Fifteen individuals were arrested today in South Africa, Canada, California, Wisconsin and Indiana, pursuant to an eight-count federal indictment on fraud charges filed in the Southern District of Mississippi. A total of 19 individuals were arrested across the United States and internationally on charges brought by federal prosecutors in Mississippi, South Carolina and Georgia.
Acting Assistant Attorney General David A. O’Neil of the Justice Department’s Criminal Division, U.S. Attorney Gregory K. Davis for the Southern District of Mississippi, Raymond Parmer Jr., Special Agent in Charge of Immigration Customs Enforcement (ICE), Homeland Security Investigations (HSI) in New Orleans and Robert Wemyss, U.S. Postal Inspection Service Inspector in Charge made the announcement.
Another individual was arrested today in New York on a related Southern District of Mississippi complaint. Three defendants in South Carolina were arrested in Charleston, pursuant to a nine-count indictment, and the U.S. Attorney’s Office for the Northern District of Georgia has filed related criminal complaints in Atlanta against two additional defendants. All of the indictments and complaints were unsealed yesterday.
The indictments allege the involvement of a West African transnational organized crime enterprise engaged in numerous complex financial fraud schemes over the internet. This mass marketing fraud includes romance scams, re-shipping scams, fraudulent check scams and work-at-home scams, along with bank, financial and credit card account take-overs.

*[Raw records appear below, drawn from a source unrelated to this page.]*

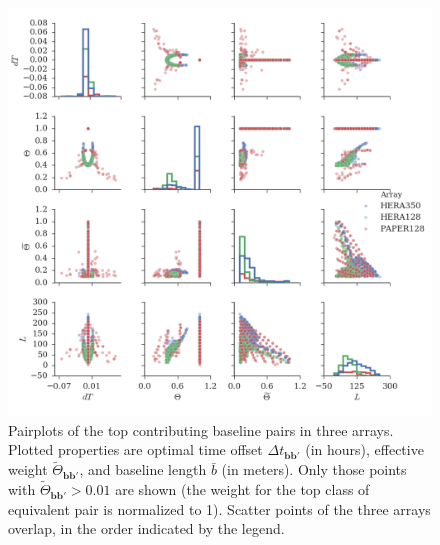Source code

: \documentclass[twocolumn,apj,numberedappendix]{emulateapj}
\renewcommand\[{\begin{equation}}
\renewcommand\]{\end{equation}}
\begin{document}
\begin{figure}[H]
\includegraphics[width=\linewidth]{pairplot}

\caption{Pairplots of the top contributing baseline pairs in three arrays. Plotted properties are optimal time offset $\Delta t_{\boldsymbol{bb'}}$ (in hours),  effective weight $\widetilde{\Theta}_{\boldsymbol{bb'}}$, and baseline length $\bar{b}$ (in meters). Only those points with $\widetilde{\Theta}_{\boldsymbol{bb'}}>0.01$ are shown (the weight for the top class of equivalent pair is normalized to 1). Scatter points of the three arrays overlap, in the order indicated by the legend. }
\label{fig:pairplot}
\end{figure}
\end{document}
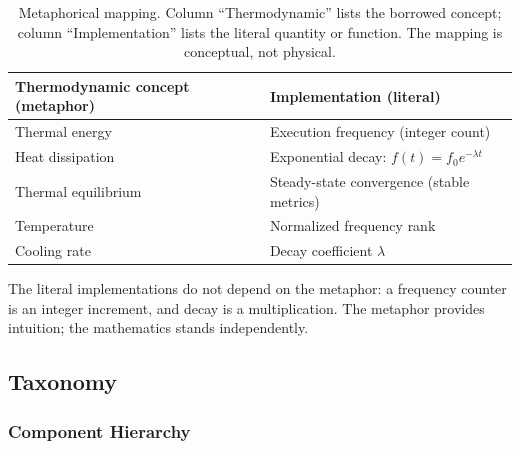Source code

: \begin{table}[h]
\centering
\caption{Metaphorical mapping. Column ``Thermodynamic'' lists the borrowed
concept; column ``Implementation'' lists the literal quantity or function.
The mapping is conceptual, not physical.}
\begin{tabular}{ll}
\toprule
\textbf{Thermodynamic concept (metaphor)} & \textbf{Implementation (literal)} \\
\midrule
Thermal energy & Execution frequency (integer count) \\
Heat dissipation & Exponential decay: $f(t) = f_0 e^{-\lambda t}$ \\
Thermal equilibrium & Steady-state convergence (stable metrics) \\
Temperature & Normalized frequency rank \\
Cooling rate & Decay coefficient $\lambda$ \\
\bottomrule
\end{tabular}
\end{table}

The literal implementations do not depend on the metaphor: a frequency
counter is an integer increment, and decay is a multiplication. The metaphor
provides intuition; the mathematics stands independently.

\subsection{Taxonomy}

\subsubsection{Component Hierarchy}


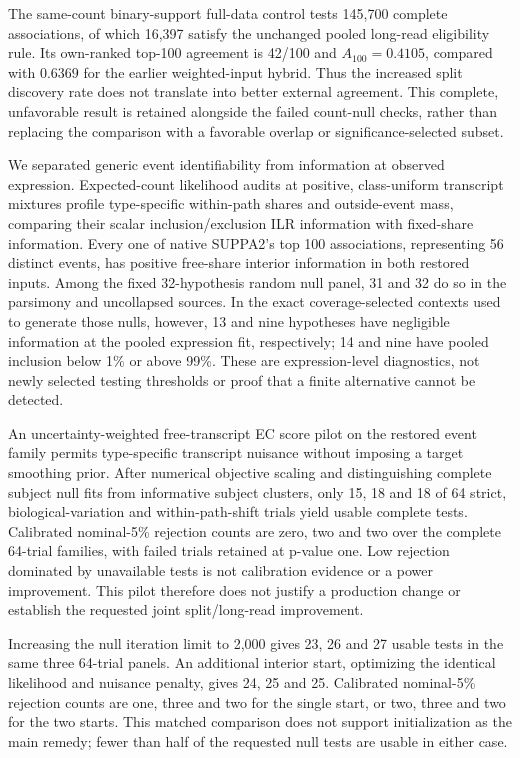 \documentclass[11pt]{article}
\begin{document}
The same-count binary-support full-data control tests 145,700 complete associations, of which 16,397 satisfy the unchanged pooled long-read eligibility rule. Its own-ranked top-100 agreement is 42/100 and \(A_{100}=0.4105\), compared with \(0.6369\) for the earlier weighted-input hybrid. Thus the increased split discovery rate does not translate into better external agreement. This complete, unfavorable result is retained alongside the failed count-null checks, rather than replacing the comparison with a favorable overlap or significance-selected subset.

We separated generic event identifiability from information at observed expression. Expected-count likelihood audits at positive, class-uniform transcript mixtures profile type-specific within-path shares and outside-event mass, comparing their scalar inclusion/exclusion ILR information with fixed-share information. Every one of native SUPPA2's top 100 associations, representing 56 distinct events, has positive free-share interior information in both restored inputs. Among the fixed 32-hypothesis random null panel, 31 and 32 do so in the parsimony and uncollapsed sources. In the exact coverage-selected contexts used to generate those nulls, however, 13 and nine hypotheses have negligible information at the pooled expression fit, respectively; 14 and nine have pooled inclusion below 1\% or above 99\%. These are expression-level diagnostics, not newly selected testing thresholds or proof that a finite alternative cannot be detected.

An uncertainty-weighted free-transcript EC score pilot on the restored event family permits type-specific transcript nuisance without imposing a target smoothing prior. After numerical objective scaling and distinguishing complete subject null fits from informative subject clusters, only 15, 18 and 18 of 64 strict, biological-variation and within-path-shift trials yield usable complete tests. Calibrated nominal-5\% rejection counts are zero, two and two over the complete 64-trial families, with failed trials retained at p-value one. Low rejection dominated by unavailable tests is not calibration evidence or a power improvement. This pilot therefore does not justify a production change or establish the requested joint split/long-read improvement.

Increasing the null iteration limit to 2,000 gives 23, 26 and 27 usable tests in the same three 64-trial panels. An additional interior start, optimizing the identical likelihood and nuisance penalty, gives 24, 25 and 25. Calibrated nominal-5\% rejection counts are one, three and two for the single start, or two, three and two for the two starts. This matched comparison does not support initialization as the main remedy; fewer than half of the requested null tests are usable in either case.
\end{document}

The investigation was initiated in October 2011, by HSI agents in Gulfport, Mississippi, after U.S. law enforcement officers were contacted by a female victim who was the victim of a sweetheart scam. The victim received a package in the mail requesting that she reship the merchandise to an address in Pretoria, South Africa. The investigation later revealed that the merchandise was purchased using stolen personal identity information and fraudulent credit card information of persons in the United States. Investigators have identified hundreds of victims of this scam in the United States, resulting in the loss of millions of U.S. dollars.

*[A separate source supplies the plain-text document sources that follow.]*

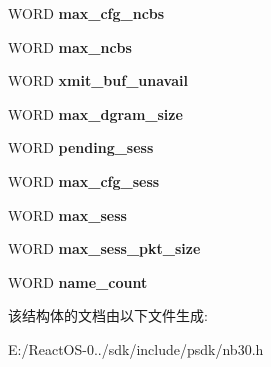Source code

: \begin{DoxyCompactItemize}
\item 
\mbox{\label{struct___a_d_a_p_t_e_r___s_t_a_t_u_s_a9efc447a524e29ef4edbbad31cebd2d6}} 
W\+O\+RD {\bfseries max\+\_\+cfg\+\_\+ncbs}
\item 
\mbox{\label{struct___a_d_a_p_t_e_r___s_t_a_t_u_s_a94e96db9b869e5c731cc81dc3e57fb56}} 
W\+O\+RD {\bfseries max\+\_\+ncbs}
\item 
\mbox{\label{struct___a_d_a_p_t_e_r___s_t_a_t_u_s_a9eb4103047f78542c55338acf838f867}} 
W\+O\+RD {\bfseries xmit\+\_\+buf\+\_\+unavail}
\item 
\mbox{\label{struct___a_d_a_p_t_e_r___s_t_a_t_u_s_a9ce4e4b9cefb5d60416130c8ac1980d6}} 
W\+O\+RD {\bfseries max\+\_\+dgram\+\_\+size}
\item 
\mbox{\label{struct___a_d_a_p_t_e_r___s_t_a_t_u_s_a92d9c20344bbef01f96b4f470a53b430}} 
W\+O\+RD {\bfseries pending\+\_\+sess}
\item 
\mbox{\label{struct___a_d_a_p_t_e_r___s_t_a_t_u_s_abb95912640775d6714b59b33a5ca2a44}} 
W\+O\+RD {\bfseries max\+\_\+cfg\+\_\+sess}
\item 
\mbox{\label{struct___a_d_a_p_t_e_r___s_t_a_t_u_s_a07331f8d36f71a688c15af6d33f19fdf}} 
W\+O\+RD {\bfseries max\+\_\+sess}
\item 
\mbox{\label{struct___a_d_a_p_t_e_r___s_t_a_t_u_s_ab070a65af0141abe438711fa93219185}} 
W\+O\+RD {\bfseries max\+\_\+sess\+\_\+pkt\+\_\+size}
\item 
\mbox{\label{struct___a_d_a_p_t_e_r___s_t_a_t_u_s_a21cf11b8d29052213487726111258d29}} 
W\+O\+RD {\bfseries name\+\_\+count}
\end{DoxyCompactItemize}


该结构体的文档由以下文件生成\+:\begin{DoxyCompactItemize}
\item 
E\+:/\+React\+O\+S-\/0../sdk/include/psdk/nb30.\+h\end{DoxyCompactItemize}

Today’s arrests were the result of an investigation led by the HSI Gulfport office in partnership with the U.S. Postal Inspection Service, South African Police Service, Toronto Police, HSI Cyber Crimes Center, Treasury Executive Office of Asset Forfeiture, HSI Ontario, HSI Charleston, Interpol South Africa, HSI Pretoria and HSI Atlanta.
The Department of Justice Office of International Affairs assisted in the provisional arrests of ten defendants in Pretoria, South Africa. Another defendant was arrested in Toronto, Canada, and the remaining defendants were arrested in the United States.

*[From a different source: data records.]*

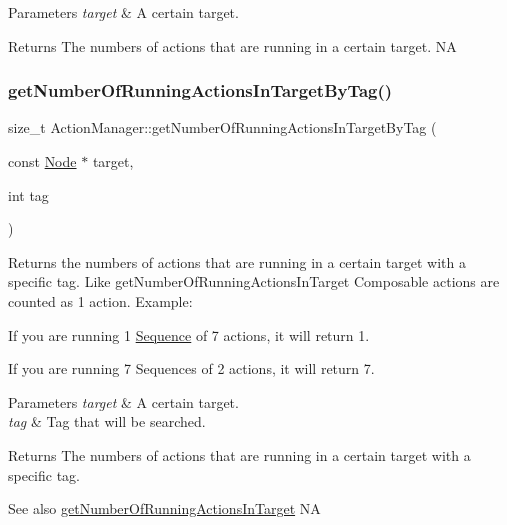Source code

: \begin{DoxyParams}{Parameters}
{\em target} & A certain target. \\
\hline
\end{DoxyParams}
\begin{DoxyReturn}{Returns}
The numbers of actions that are running in a certain target.  NA 
\end{DoxyReturn}
\mbox{\label{classActionManager_aa516eb2a5603e824ea95e6ca783cead0}} 
\subsubsection{\texorpdfstring{get\+Number\+Of\+Running\+Actions\+In\+Target\+By\+Tag()}{getNumberOfRunningActionsInTargetByTag()}}
{\footnotesize\ttfamily size\+\_\+t Action\+Manager\+::get\+Number\+Of\+Running\+Actions\+In\+Target\+By\+Tag (\begin{DoxyParamCaption}\item[{const \hyperlink{classNode}{Node} $\ast$}]{target,  }\item[{int}]{tag }\end{DoxyParamCaption})\hspace{0.3cm}{\ttfamily [virtual]}}

Returns the numbers of actions that are running in a certain target with a specific tag. Like get\+Number\+Of\+Running\+Actions\+In\+Target Composable actions are counted as 1 action. Example\+:
\begin{DoxyItemize}
\item If you are running 1 \hyperlink{classSequence}{Sequence} of 7 actions, it will return 1.
\item If you are running 7 Sequences of 2 actions, it will return 7.
\end{DoxyItemize}


\begin{DoxyParams}{Parameters}
{\em target} & A certain target. \\
\hline
{\em tag} & Tag that will be searched. \\
\hline
\end{DoxyParams}
\begin{DoxyReturn}{Returns}
The numbers of actions that are running in a certain target with a specific tag. 
\end{DoxyReturn}
\begin{DoxySeeAlso}{See also}
\hyperlink{classActionManager_add35fb2d5810bec63b59f432830746bc}{get\+Number\+Of\+Running\+Actions\+In\+Target}  NA 
\end{DoxySeeAlso}
\mbox{\label{classActionManager_a9c8575014bda8867759c63aa17c519c3}} 
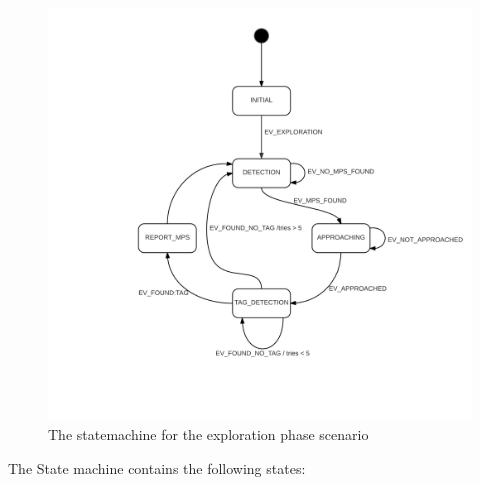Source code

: \begin{figure}
\centering
\includegraphics[scale=0.25]{pic/robotino_state_machine.png}
\caption{The statemachine for the exploration phase scenario}
\label{fig:statemachine}
\end{figure}

\newpage


The State machine contains the following states:

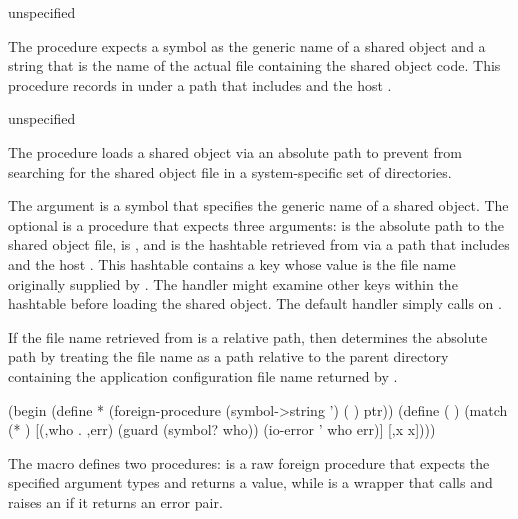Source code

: \begin{procedure}
\end{procedure}
\returns{} unspecified

The  procedure expects a symbol
 as the generic name of a shared object and
a string  that is the
name of the actual file containing the shared object code.
This procedure records  in  under a
path that includes  and the host .

\begin{procedure}
\end{procedure}
\returns{} unspecified

The  procedure loads a shared object via an
absolute path to prevent  from searching for the
shared object file in a system-specific set of directories.

The  argument is a symbol that specifies the generic name of a
shared object.
The optional  is a procedure that expects three arguments:
 is the absolute path to the shared object file,
 is , and  is the hashtable
retrieved from  via a path that includes
 and the host .
This hashtable contains a key  whose value
is the file name originally supplied by .
The handler might examine other keys within the hashtable before
loading the shared object.
The default handler simply calls  on .

If the file name retrieved from  is a relative path,
then  determines the absolute path by
treating the file name as a path relative to the parent directory
containing the application configuration file name returned by .

\begin{syntax}
\end{syntax}
\expandsto{} \antipar\codebegin
(begin
  (define * (foreign-procedure (symbol->string ') ( \etc) ptr))
  (define (  \etc)
    (match (*  \etc)
      [(,who . ,err)
       (guard (symbol? who))
       (io-error ' who err)]
      [,x x])))
\codeend

The  macro defines two procedures: 
is a raw foreign procedure that expects the specified argument types and returns
a  value, while  is a wrapper that calls 
and raises an  if it returns an error pair.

The case in Mississippi will be prosecuted by Assistant U.S. Attorneys Annette Williams and Scott Gilbert, and will be scheduled for trial after extradition of the defendants to Mississippi. The South Carolina prosecution will be handled by Department of Justice Organized Crime and Gang Section trial attorneys Leshia Lee-Dixon and Robert Tully. The Georgia cases will be prosecuted by Assistant U.S. Attorney Shanya J. Dingle of the Northern District of Georgia.
An indictment is a formal charge against a defendant. Under the law, an indictment is merely an accusation and a defendant is presumed innocent until proven guilty.